Ray Bradbury’s short story played on the theory that everything in the world is connected. Killing a bug can theoretically upend the entire food chain. Picking a flower can alter vegetation, leading to climate changes, and so on. This one of the most fascinating sci-fi concepts ever, and A Sound of Thunder is ambitious for trying to tackle it on the big screen. However, its grasp seriously outweighs its reach.
For starters, the special effects look exactly like what you’d find in a cheesy made-for-Sci-Fi Channel flick. You can tell that the actors are often being filmed (badly) against a green screen, especially in the awkward sequences that feature “futuristic” cityscapes. It’s also pretty clear that they’re walking on a treadmill in front of that green screen. The dinosaurs look rubbery and have none of the majesty or realism of those in Jurassic Park - a picture that came out twelve years ago, by the way. When Travis and his groups go back in time, a large black hole opens up in the background while a shimmery platform emerges for them to walk through the Styrofoam sets. The volcano in the background looks like it was made on someone’s PC, and to simulate the effect of its eruption, the camera shakes while the actors flop around. (Shades of “Star Trek.”) Effects such as these would have looked really cool in the 1980’s. Today though, it’s hard to believe a major motion picture would put these cheap-o effects on the screen and expect the audience to take them seriously. (Rather than using well known, tried-and-true FX companies, the filmmakers used considerably less well-known, less tried-and-true foreign companies.)

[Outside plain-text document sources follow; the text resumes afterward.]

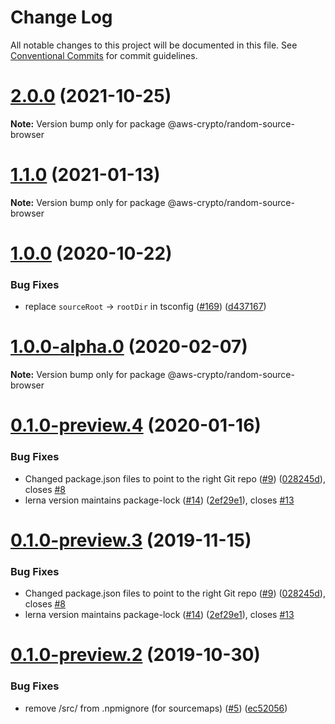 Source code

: # Change Log

All notable changes to this project will be documented in this file.
See [Conventional Commits](https://conventionalcommits.org) for commit guidelines.

# [2.0.0](https://github.com/aws/aws-sdk-js-crypto-helpers/compare/v1.2.2...v2.0.0) (2021-10-25)

**Note:** Version bump only for package @aws-crypto/random-source-browser





# [1.1.0](https://github.com/aws/aws-sdk-js-crypto-helpers/compare/@aws-crypto/random-source-browser@1.0.0...@aws-crypto/random-source-browser@1.1.0) (2021-01-13)

**Note:** Version bump only for package @aws-crypto/random-source-browser





# [1.0.0](https://github.com/aws/aws-sdk-js-crypto-helpers/compare/@aws-crypto/random-source-browser@1.0.0-alpha.0...@aws-crypto/random-source-browser@1.0.0) (2020-10-22)


### Bug Fixes

* replace `sourceRoot` -> `rootDir` in tsconfig ([#169](https://github.com/aws/aws-sdk-js-crypto-helpers/issues/169)) ([d437167](https://github.com/aws/aws-sdk-js-crypto-helpers/commit/d437167b51d1c56a4fcc2bb8a446b74a7e3b7e06))





# [1.0.0-alpha.0](https://github.com/aws/aws-sdk-js-crypto-helpers/compare/@aws-crypto/random-source-browser@0.1.0-preview.4...@aws-crypto/random-source-browser@1.0.0-alpha.0) (2020-02-07)

**Note:** Version bump only for package @aws-crypto/random-source-browser





# [0.1.0-preview.4](https://github.com/aws/aws-sdk-js-crypto-helpers/compare/@aws-crypto/random-source-browser@0.1.0-preview.2...@aws-crypto/random-source-browser@0.1.0-preview.4) (2020-01-16)


### Bug Fixes

* Changed package.json files to point to the right Git repo ([#9](https://github.com/aws/aws-sdk-js-crypto-helpers/issues/9)) ([028245d](https://github.com/aws/aws-sdk-js-crypto-helpers/commit/028245d72e642ca98d82226afb300eb154503c4a)), closes [#8](https://github.com/aws/aws-sdk-js-crypto-helpers/issues/8)
* lerna version maintains package-lock ([#14](https://github.com/aws/aws-sdk-js-crypto-helpers/issues/14)) ([2ef29e1](https://github.com/aws/aws-sdk-js-crypto-helpers/commit/2ef29e13779703a5c9b32e93d18918fcb33b7272)), closes [#13](https://github.com/aws/aws-sdk-js-crypto-helpers/issues/13)





# [0.1.0-preview.3](https://github.com/aws/aws-sdk-js-crypto-helpers/compare/@aws-crypto/random-source-browser@0.1.0-preview.2...@aws-crypto/random-source-browser@0.1.0-preview.3) (2019-11-15)


### Bug Fixes

* Changed package.json files to point to the right Git repo ([#9](https://github.com/aws/aws-sdk-js-crypto-helpers/issues/9)) ([028245d](https://github.com/aws/aws-sdk-js-crypto-helpers/commit/028245d72e642ca98d82226afb300eb154503c4a)), closes [#8](https://github.com/aws/aws-sdk-js-crypto-helpers/issues/8)
* lerna version maintains package-lock ([#14](https://github.com/aws/aws-sdk-js-crypto-helpers/issues/14)) ([2ef29e1](https://github.com/aws/aws-sdk-js-crypto-helpers/commit/2ef29e13779703a5c9b32e93d18918fcb33b7272)), closes [#13](https://github.com/aws/aws-sdk-js-crypto-helpers/issues/13)





# [0.1.0-preview.2](https://github.com/aws/aws-javascript-crypto-helpers/compare/@aws-crypto/random-source-browser@0.1.0-preview.1...@aws-crypto/random-source-browser@0.1.0-preview.2) (2019-10-30)


### Bug Fixes

* remove /src/ from .npmignore (for sourcemaps) ([#5](https://github.com/aws/aws-javascript-crypto-helpers/issues/5)) ([ec52056](https://github.com/aws/aws-javascript-crypto-helpers/commit/ec52056))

Edward Burns is a likeable actor, but he looks uncomfortable in the action hero role. The script calls for him to go mano-a-mano with some of the mutated creatures that appear each time a time wave hits. You can feel Burns’s awkwardness fighting with thin air, knowing that a creature will be put in via CGI later on. Burns comes from films like The Brothers McMullen that were about people and situations. McCormack and Kingsley are classically trained theater actors. What are all these fine people doing in a movie like this?
The story ultimately veers away from Bradbury’s theory and turns into a generic chase picture, with Ryer and Rand battling one creature after another. This means more not-so-special effects and more inept action sequences. This culminates in a rather amusing finale; Ryer’s big plan to correct the time continuum seems to be going back in time to tackle the guy who would otherwise inadvertently alter evolution. That’s brainpower there!
A Sound of Thunder isn’t the kind of bad movie that you actively hate. It’s a movie that thinks it’s being really cool and cutting edge, with no realization that it is woefully outdated. Consider it the cinematic equivalent of your crazy uncle who tries unsuccessfully to incorporate hip-hop lingo into his speech so that the kids will be impressed. The movie means no harm; it tries hard and doesn’t realize that it’s often unintentionally funny. Its complete cluelessness is part of the charm. You desperately want to heckle the film but you can’t because…look, there’s a pack of marauding baboon-lizards! They think we’re actually going to be frightened by baboon-lizards! Isn’t that cute – they thought this was a good idea!
Director Peter Hyams has made a career helming bad films: End of Days, The Relic, Stay Tuned, Timecop, etc. This time he turns in one that’s at least watchable – perhaps even engaging - in its ineptitude. Despite having some strange affection for its unknowing goofiness, A Sound of Thunder is too still disjointed for me to recommend. However, when it comes on cable, you might want to check it out. It’s the kind of picture that will probably play better on the small screen in the middle of the night, when expectations and demands are significantly lower.
( out of four)
A Sound of Thunder is rated PG-13 for sci-fi violence, partial nudity and language. The running time is 1 hour and 43 minutes.